A couple today, seeing as it's a holiday, and they're both taken in the forbidden Outside.

This rural scene is a variation on a theme: I always take pictures of baths in fields, because they seem to be such a common motif in the UK and Ireland: I hope the same is true in other countries. Whether it reflects farmers' canny recycling or a generation move towards jacuzzis, pretty much every dairy or sheep farm has al fresco bathing facilities. The author and farmer Lloyd Jones once told me that 'proper' farms only produce two things in major quantities: 'shit and scrap metal', and I always look out for them (Mr Vogel is very funny; Y Dŵr (Water) is elegiac).

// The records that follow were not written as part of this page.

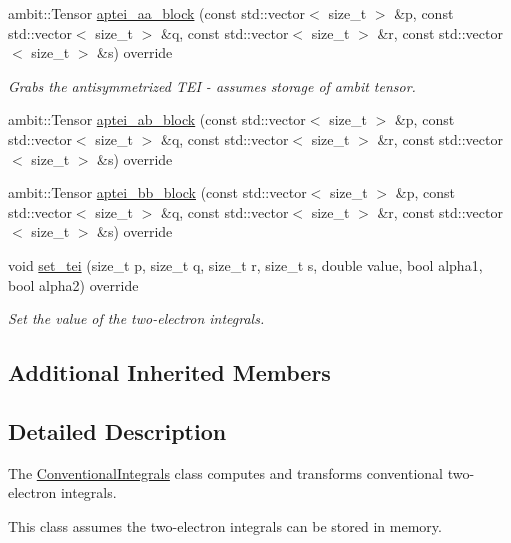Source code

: \begin{DoxyCompactItemize}
ambit\+::\+Tensor \mbox{\hyperlink{classforte_1_1_conventional_integrals_abbe1dfb244b776a9d50fb2a06a837cbf}{aptei\+\_\+aa\+\_\+block}} (const std\+::vector$<$ size\+\_\+t $>$ \&p, const std\+::vector$<$ size\+\_\+t $>$ \&q, const std\+::vector$<$ size\+\_\+t $>$ \&r, const std\+::vector$<$ size\+\_\+t $>$ \&s) override
\begin{DoxyCompactList}\small\item\em Grabs the antisymmetrized T\+EI -\/ assumes storage of ambit tensor. \end{DoxyCompactList}\item 
ambit\+::\+Tensor \mbox{\hyperlink{classforte_1_1_conventional_integrals_aeb46dfc0030e582c301b64a011e2af58}{aptei\+\_\+ab\+\_\+block}} (const std\+::vector$<$ size\+\_\+t $>$ \&p, const std\+::vector$<$ size\+\_\+t $>$ \&q, const std\+::vector$<$ size\+\_\+t $>$ \&r, const std\+::vector$<$ size\+\_\+t $>$ \&s) override
\item 
ambit\+::\+Tensor \mbox{\hyperlink{classforte_1_1_conventional_integrals_a85a995f80f256953f9ceeb2ea903cf0b}{aptei\+\_\+bb\+\_\+block}} (const std\+::vector$<$ size\+\_\+t $>$ \&p, const std\+::vector$<$ size\+\_\+t $>$ \&q, const std\+::vector$<$ size\+\_\+t $>$ \&r, const std\+::vector$<$ size\+\_\+t $>$ \&s) override
\item 
void \mbox{\hyperlink{classforte_1_1_conventional_integrals_aef0130cb53212f32652a56e83e204519}{set\+\_\+tei}} (size\+\_\+t p, size\+\_\+t q, size\+\_\+t r, size\+\_\+t s, double value, bool alpha1, bool alpha2) override
\begin{DoxyCompactList}\small\item\em Set the value of the two-\/electron integrals. \end{DoxyCompactList}\end{DoxyCompactItemize}
\subsection*{Additional Inherited Members}


\subsection{Detailed Description}
The \mbox{\hyperlink{classforte_1_1_conventional_integrals}{Conventional\+Integrals}} class computes and transforms conventional two-\/electron integrals. 

This class assumes the two-\/electron integrals can be stored in memory. 

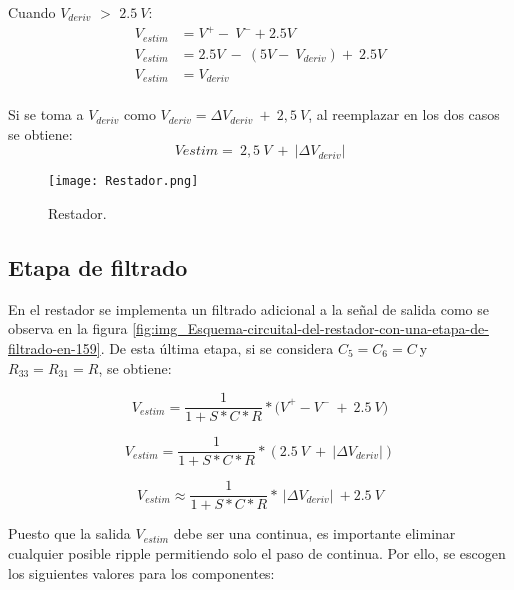 \noindent Cuando $V_{deriv}$ $\mathrm{>}$ $2.5\:V$: 
\begin{equation*} 
	\begin{aligned}
		V_{estim}&=V^+-\ V^-+2.5V\\ 
		V_{estim}&=2.5V\ -\ (5V-\ V_{deriv})+\ 2.5V\\
		V_{estim}&=V_{deriv}\\
	\end{aligned}
\end{equation*}

\noindent Si se toma a $V_{deriv}$ como $V_{deriv}=\mathit{\Delta}V_{deriv}\ +\ 2,5\: V$, al reemplazar en los dos casos se obtiene:
\begin{equation} \label{eq_rest_3}
	Vestim=\ 2,5\ V\ +\ |\mathit{\Delta}V_{deriv}|
\end{equation}

\begin{figure}[H]
	\centering
	\texttt{[image: Restador.png]}
	\caption{Restador.}
	\label{fig:img_Restador}
\end{figure}

\subsection{Etapa de filtrado}

\noindent En el restador se implementa un filtrado adicional a la se\~{n}al de salida como se observa en la figura  \ref{fig:img_Esquema-circuital-del-restador-con-una-etapa-de-filtrado-en-159}. De esta \'{u}ltima etapa, si se considera $C_5=C_6=C\ $y $R_{33}=R_{31}=R$, se obtiene:



\begin{equation}
	V_{estim}=\frac{1}{1+S*C*R}*{(V}^+-V^-\ +\ 2.5\:V)
\end{equation}

\begin{equation} \label{eq_Vestim_1}
	V_{estim}=\frac{1}{1+S*C*R}*(2.5\: V\ +\ |\mathit{\Delta}V_{deriv}|)
\end{equation}

\begin{equation} \label{eq_Vestim_2}
	V_{estim} \approx \frac{1}{1+S*C*R}*\ |\mathit{\Delta}V_{deriv}|\ +2.5\:V
\end{equation}



\noindent Puesto que la salida $V_{estim}$ debe ser una continua, es importante eliminar cualquier posible ripple permitiendo solo el paso de continua. Por ello, se escogen los siguientes valores para los componentes:

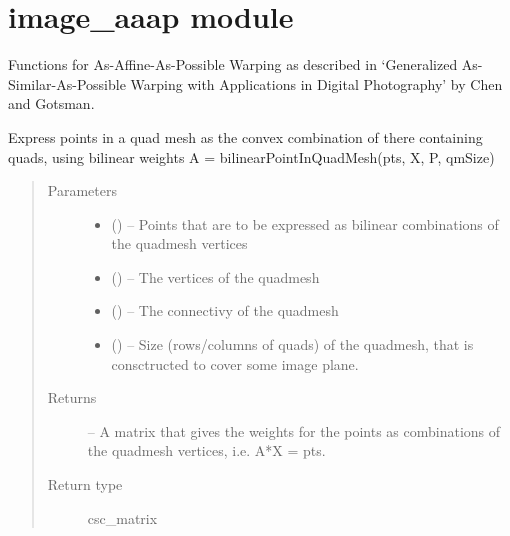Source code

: \documentclass[letterpaper,10pt,english]{sphinxmanual}
\begin{document}
\chapter{image\_aaap module}
\label{\detokenize{image_aaap:image-aaap-module}}\label{\detokenize{image_aaap::doc}}\label{\detokenize{image_aaap:module-image_aaap}}
Functions for As-Affine-As-Possible Warping as described in
`Generalized As-Similar-As-Possible Warping with
Applications in Digital Photography' by Chen and Gotsman.

\begin{fulllineitems}
\label{\detokenize{image_aaap:image_aaap.bilinear_point_in_quad_mesh}}
Express points in a quad mesh as the convex combination of there
containing quads, using bilinear weights
A = bilinearPointInQuadMesh(pts, X, P, qmSize)
\begin{quote}\begin{description}
\item[{Parameters}] \leavevmode\begin{itemize}
\item {} 
 () -- Points that are to be expressed as bilinear combinations of
the quadmesh vertices

\item {} 
 () -- The vertices of the quadmesh

\item {} 
 () -- The connectivy of the quadmesh

\item {} 
 () -- Size (rows/columns of quads) of the quadmesh, that is
consctructed to cover some image plane.

\end{itemize}

\item[{Returns}] \leavevmode
{} -- A matrix that gives the weights for the points as combinations
of the quadmesh vertices, i.e. A*X = pts.

\item[{Return type}] \leavevmode
csc\_matrix

\end{description}\end{quote}

\end{fulllineitems}
\end{document}
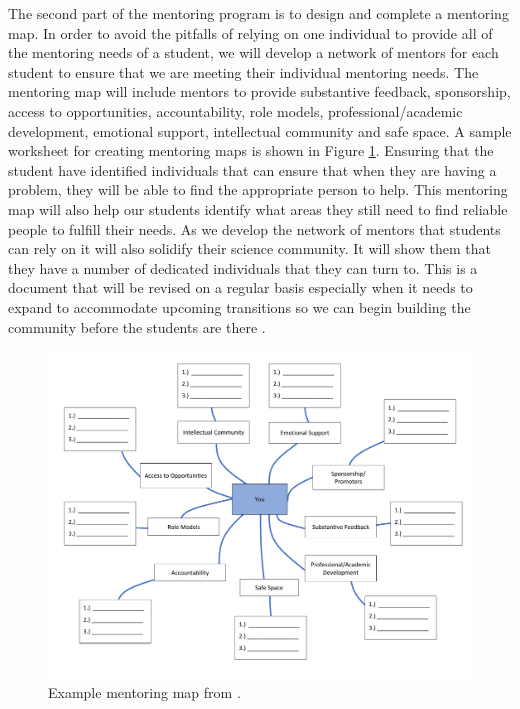 \documentclass[12pt]{article}
\begin{document}
The second part of the mentoring program is to design and complete a mentoring map. In order to avoid the pitfalls of relying on one individual to provide all of the mentoring needs of a student, we will develop a network of mentors for each student to ensure that we are meeting their individual mentoring needs.  The mentoring map will include mentors to provide substantive feedback, sponsorship, access to opportunities, accountability, role models, professional/academic development, emotional support, intellectual community and safe space. A sample worksheet for creating mentoring maps is shown in Figure \ref{fig:map}.  Ensuring that the student have identified individuals that can ensure that when they are having a problem, they will be able to find the appropriate person to help. This mentoring map will also help our students identify what areas they still need to find reliable people to fulfill their needs.  As we develop the network of mentors that students can rely on it will also solidify their science community. It will show them that they have a number of dedicated individuals that they can turn to.  This is a document that will be revised on a regular basis especially when it needs to expand to accommodate upcoming transitions so we can begin building the community before the students are there \citep{NAP25568}. 

\begin{figure}
    \centering
    \includegraphics[width=6in]{mentoringmap.pdf}
    \caption{Example mentoring map from \citet{Bosch}.
    \label{fig:map}}
    \vspace{-5mm}
\end{figure}
\end{document}
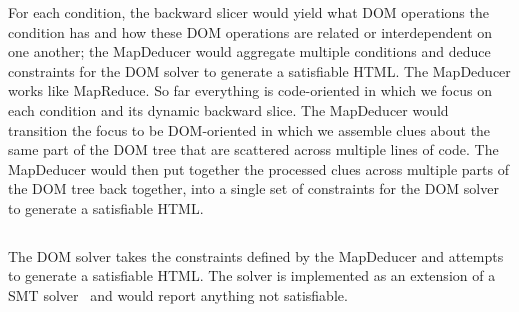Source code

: For each condition, the backward slicer would yield what DOM operations the condition has and how these DOM operations are related or interdependent on one another; the MapDeducer would aggregate multiple conditions and deduce constraints for the DOM solver to generate a satisfiable HTML.  
The MapDeducer works like MapReduce.  So far everything is code-oriented in which we focus on each condition and its dynamic backward slice.  The MapDeducer would transition the focus to be DOM-oriented in which we assemble clues about the same part of the DOM tree that are scattered across multiple lines of code.  
The MapDeducer would then put together the processed clues across multiple parts of the DOM tree back together, into a single set of constraints for the DOM solver to generate a satisfiable HTML.  


\begin{figure}
\begin{lstlisting}[caption=Example showing DOM constraints deduced from dynamic trace and dynamic slice.,label=constraints]  
\end{lstlisting}
\end{figure}


The DOM solver takes the constraints defined by the MapDeducer and attempts to generate a satisfiable HTML.  The solver is implemented as an extension of a SMT solver~\cite{cvc3} and would report anything not satisfiable.  
% 

	





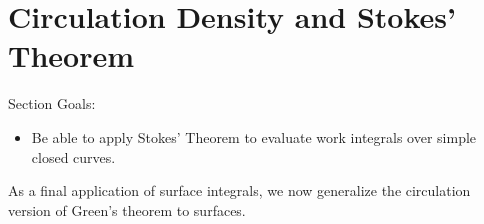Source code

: 


\newpage
\uday
\normalsize

\section{Circulation Density and Stokes' Theorem}
Section Goals:
\begin{itemize}
\item Be able to apply Stokes' Theorem to evaluate work integrals over simple closed curves.
\end{itemize}

As a final application of surface integrals, we now generalize the circulation version of Green's theorem to surfaces.   

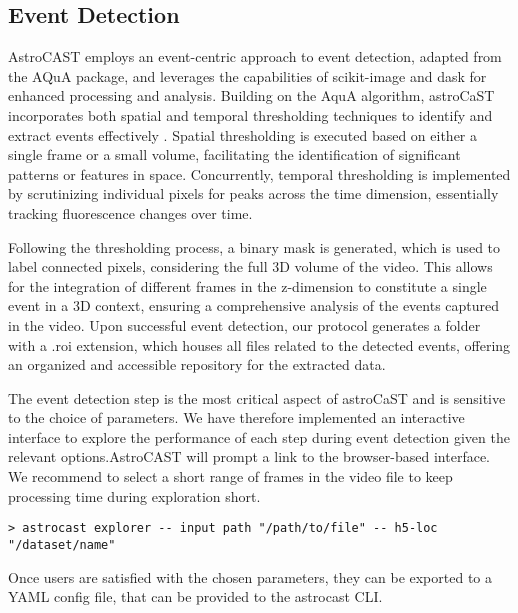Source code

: \subsection{Event Detection}

AstroCAST employs an event-centric approach to event detection, adapted from the AQuA package\citep{wang_event-based_2018}, and leverages the capabilities of scikit-image and dask for enhanced processing and analysis\citep{van_der_walt_scikit-image_2014,dask_development_team_dask_2016}. Building on the AquA algorithm, astroCaST incorporates both spatial and temporal thresholding techniques to identify and extract events effectively . Spatial thresholding is executed based on either a single frame or a small volume, facilitating the identification of significant patterns or features in space. Concurrently, temporal thresholding is implemented by scrutinizing individual pixels for peaks across the time dimension, essentially tracking fluorescence changes over time.

Following the thresholding process, a binary mask is generated, which is used to label connected pixels, considering the full 3D volume of the video. This allows for the integration of different frames in the z-dimension to constitute a single event in a 3D context, ensuring a comprehensive analysis of the events captured in the video. Upon successful event detection, our protocol generates a folder with a .roi extension, which houses all files related to the detected events, offering an organized and accessible repository for the extracted data.

The event detection step is the most critical aspect of astroCaST and is sensitive to the choice of parameters. We have therefore implemented an interactive interface to explore the performance of each step during event detection given the relevant options.AstroCAST will prompt a link to the browser-based interface. We recommend to select a short range of frames in the video file to keep processing time during exploration short.

\begin{lstlisting}[style=bashStyle]
    > astrocast explorer -- input path "/path/to/file" -- h5-loc "/dataset/name"
\end{lstlisting}

Once users are satisfied with the chosen parameters, they can be exported to a YAML config file, that can be provided
to the astrocast \ac{CLI}.

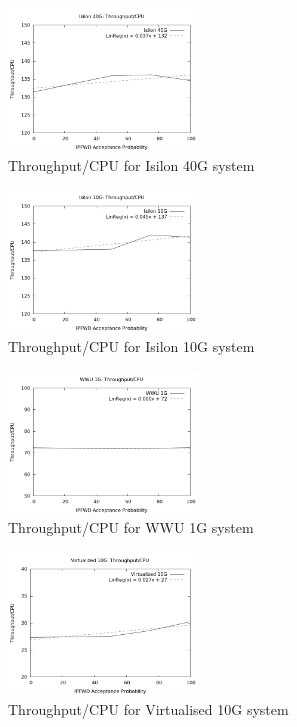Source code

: \documentclass[journal]{IEEEtran}
\begin{document}
    \begin{figure}[h]
      \includegraphics[width=0.45\textwidth]{toc_isilon40}
      \caption{Throughput/CPU for Isilon 40G system}
      \label{fig:isilontoc40}
    \end{figure}
    \begin{figure}[h]
      \includegraphics[width=0.45\textwidth]{toc_isilon10}
      \caption{Throughput/CPU for Isilon 10G system}
      \label{fig:isilontoc10}
    \end{figure}
    \begin{figure}[h]
      \includegraphics[width=0.45\textwidth]{toc_wwu1}
      \caption{Throughput/CPU for WWU 1G system}
      \label{fig:wwutoc1}
    \end{figure}
    \begin{figure}[h]
      \includegraphics[width=0.45\textwidth]{toc_virtual10}
      \caption{Throughput/CPU for Virtualised 10G system}
      \label{fig:virtualtoc10}
    \end{figure}
\end{document}
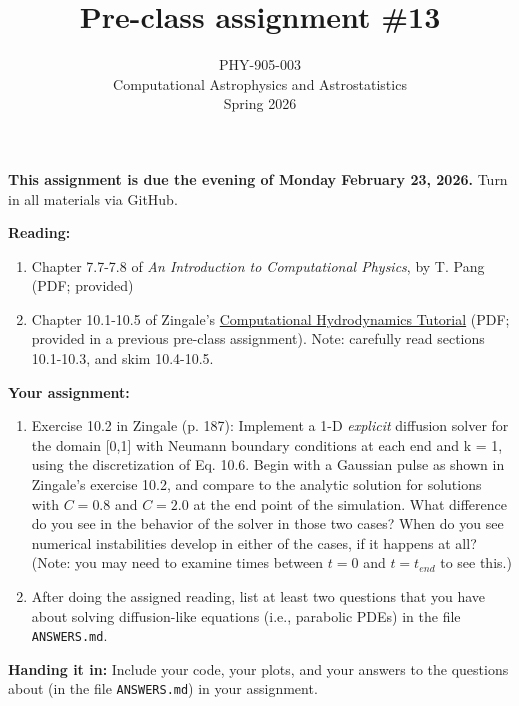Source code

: \documentclass[10pt]{article}
\title{Pre-class assignment \#13}
\author{PHY-905-003\\Computational Astrophysics and
  Astrostatistics\\Spring 2026}
\date{} %
\begin{document}
 
\maketitle

\vspace{-5mm}

\noindent
\textbf{This assignment is due the evening of Monday February 23, 2026.}
 Turn in all materials via GitHub.

\vspace{5mm}

\noindent
\textbf{Reading:}

\begin{enumerate}

\item Chapter 7.7-7.8 of \textit{An Introduction to Computational Physics},
  by T. Pang (PDF; provided)

\item Chapter 10.1-10.5 of Zingale's \href{https://open-astrophysics-bookshelf.github.io/numerical_exercises/CompHydroTutorial.pdf}{Computational
  Hydrodynamics Tutorial} (PDF; provided in a previous pre-class
assignment).  Note: carefully read sections 10.1-10.3, and skim 10.4-10.5.

\end{enumerate}

\noindent
\textbf{Your assignment:}  

\begin{enumerate}

\item Exercise 10.2 in Zingale (p. 187): Implement a 1-D
\textit{explicit} diffusion solver for the domain [0,1] with Neumann
boundary conditions at each end and k = 1, using the discretization of
Eq. 10.6.  Begin with a Gaussian pulse as shown in Zingale's exercise
10.2, and compare to the analytic solution for solutions with $C =
0.8$ and $C = 2.0$ at the end point of the simulation.  What
difference do you see in the behavior of the solver in those two
cases?  When do you see numerical instabilities develop in either of
the cases, if it happens at all?  (Note: you may need to examine times
between $t=0$ and $t=t_{end}$ to see this.)

\item After doing the assigned reading, list at least two questions
that you have about solving diffusion-like equations (i.e., parabolic
PDEs) in the file \texttt{ANSWERS.md}.

\end{enumerate}

\vspace{5mm}

\noindent \textbf{Handing it in:} Include your code, your plots, and
your answers to the questions about (in the file \texttt{ANSWERS.md})
in your assignment.
\end{document}
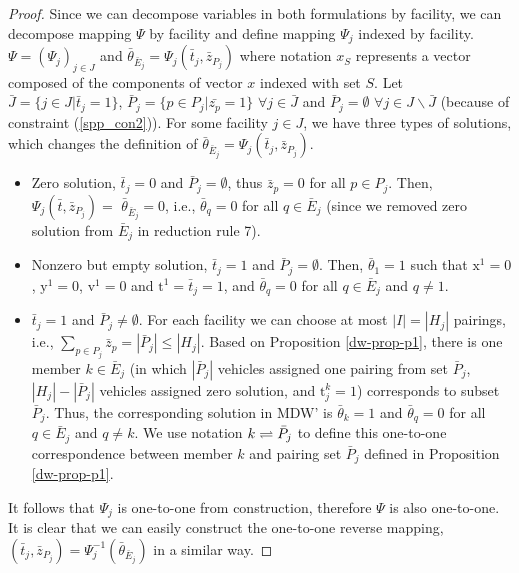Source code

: \begin{proof}
  Since we can decompose variables in both formulations by facility,
  we can decompose mapping $\Psi$ by facility and define
  mapping $\Psi_j$ indexed by facility. 
  $\Psi = (\Psi_j)_{j \in J}$ and 
  $\bar{\theta}_{\bar{E}_j} = \Psi_j (\bar{t}_j, \bar{z}_{P_j})$
  where notation $x_S$ represents a vector composed of
  the components of vector $x$ indexed with set $S$. 
  Let $\bar{J}=\{j \in J | \bar{t}_j=1\}$, 
  $\bar{P}_j=\{p \in P_j | \bar{z_p}=1\}$ 
  $\forall j \in \bar{J}$ and 
  $\bar{P}_j=\emptyset$ $\forall j \in J \backslash \bar{J}$ (because
  of constraint (\ref{spp_con2})). 
  For some facility $j \in J$, we have three types of solutions, which
  changes the definition of 
  $\bar{\theta}_{\bar{E}_j} = \Psi_j(\bar{t}_j, \bar{z}_{P_j})$. %
  \begin{itemize}
  \item [i.] Zero solution, $\bar{t}_j = 0$ and $\bar{P}_j=\emptyset$, thus
    $\bar{z}_p = 0$ for all $p \in P_j$. Then, 
    $\Psi_j(\bar{t}, \bar{z}_{P_j}) =$ $\bar{\theta}_{\bar{E}_j} = 0$,
    i.e., $\bar{\theta}_q = 0$ for all $q \in \bar{E}_j$ 
    (since we removed zero solution from $\bar{E}_j$ in reduction
    rule 7).
  \item [ii.] Nonzero but empty solution, $\bar{t}_j = 1$ and 
    $\bar{P}_j=\emptyset$. Then, $\bar{\theta}_1 = 1$ such that
    $\mbox{x}^1 = 0$, $\mbox{y}^1 = 0$, $\mbox{v}^1 = 0$
    and $\mbox{t}^1 = \bar{t}_j = 1$, and $\bar{\theta}_q = 0$
    for all $q \in \bar{E}_j$ and $q \neq 1$.
  \item [iii.] $\bar{t}_j = 1$ and  $\bar{P}_j \neq \emptyset$.
    For each facility we can choose at most $|I| = |H_j|$ pairings,
    i.e., $\sum_{p \in P_j}\bar{z}_p = |\bar{P}_j| \leq |H_j|$.
    Based on Proposition \ref{dw-prop-p1}, there is one member 
    $k \in \bar{E}_j$ 
    (in which $|\bar{P}_j|$ vehicles assigned one pairing
    from set $\bar{P}_j$, $|H_j|-|\bar{P}_j|$ vehicles
    assigned zero solution, and $\mbox{t}^k_j = 1$) corresponds to 
    subset $\bar{P}_j$. Thus, the corresponding solution in MDW' is 
    $\bar{\theta}_k = 1$ and $\bar{\theta}_q = 0$ for all 
    $q \in \bar{E}_j$ and $q \neq k$. We use notation $k \Tr \bar{P}_j$
    to define this one-to-one correspondence between member $k$ and
    pairing set $\bar{P}_j$ defined in Proposition \ref{dw-prop-p1}.
  \end{itemize} 
  It follows that  $\Psi_j$ is one-to-one from construction, therefore
  $\Psi$ is also  one-to-one. It is clear that we can easily construct 
  the one-to-one reverse mapping,  
  $(\bar{t}_j, \bar{z}_{P_j})=\Psi_j^{-1} (\bar{\theta}_{\bar{E}_j})$ in 
  a similar way. 


\end{proof}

Richard Mabey's The Unofficial Countryside was a revelation when I read it twenty years ago, and I've had an eye for the scruffy and marginal every since - that's where the magic happens, not on the pristine agricultural land that's actually little more than a 'green desert'. There's a huge range of bathroom suites to be found in various fields: this is an old steel bath somewhere near Church Stretton, and effort has been made to plumb it into the landscape.


The shots below are taken at Rás Mumhan (Tour de Munster/Tour of Munster) in 2011. I'm a keen cyclist myself – I like the speed, the ability to get out of your own familiar area quickly, the ratio between effort and fitness, the geeky technical details and the nicer side of cycling culture (proper cyclists don't care how slow or uncool you are, they say hello). I also love and hate professional cycling: I like the bikes, the routes, the inhuman distances they're expected to cover in a short space of time, the cosmopolitan nature of European cycling, the meandering commentary, especially Seán Kelly's pronunciation of 'classement', the local support, the crashes, the doomed solo breaks and occasional outburst of honourable behaviour I hate the sports-washing that sees various dictatorships and polluters sponsor teams, the one-eyed supporters and detractors, the drugs, the machine tactics and the commodification of a noble art by capitalism. 

The Rás is a couple of rungs below the Tour de France - its competitors are a mix of high-performing amateurs, semi-pros, local heroes and stars of the future (such as Mark Cavendish, who didn't win), all forcing themselves round Ireland's most mountainous terrain. I'm not always in Killorglin when the Rás comes through town, but the start/finish line is the ideal place to catch the riders giving it their all on the uphill drag to the line. It should be going through town this weekend but like everything else, has fallen prey to the 'Rona, so here it is in all its glory.